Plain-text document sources
=======

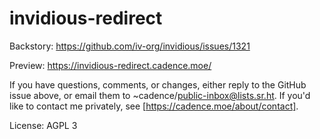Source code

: # invidious-redirect

Backstory: https://github.com/iv-org/invidious/issues/1321

Preview: https://invidious-redirect.cadence.moe/

If you have questions, comments, or changes, either reply to the
GitHub issue above, or email them to
~cadence/public-inbox@lists.sr.ht. If you'd like to contact me
privately, see [https://cadence.moe/about/contact].

License: AGPL 3

[https://cadence.moe/about/contact]: https://cadence.moe/about/contact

=======

== PROBLEM TO SOLVE ==
If pictures appear among the records, do not carry them over; retype the rest exactly.

== COMPLETED EXERCISE ==
Source code

: # invidious-redirect

Backstory: https://github.com/iv-org/invidious/issues/1321

Preview: https://invidious-redirect.cadence.moe/

If you have questions, comments, or changes, either reply to the
GitHub issue above, or email them to
~cadence/public-inbox@lists.sr.ht. If you'd like to contact me
privately, see [https://cadence.moe/about/contact].

License: AGPL 3

[https://cadence.moe/about/contact]: https://cadence.moe/about/contact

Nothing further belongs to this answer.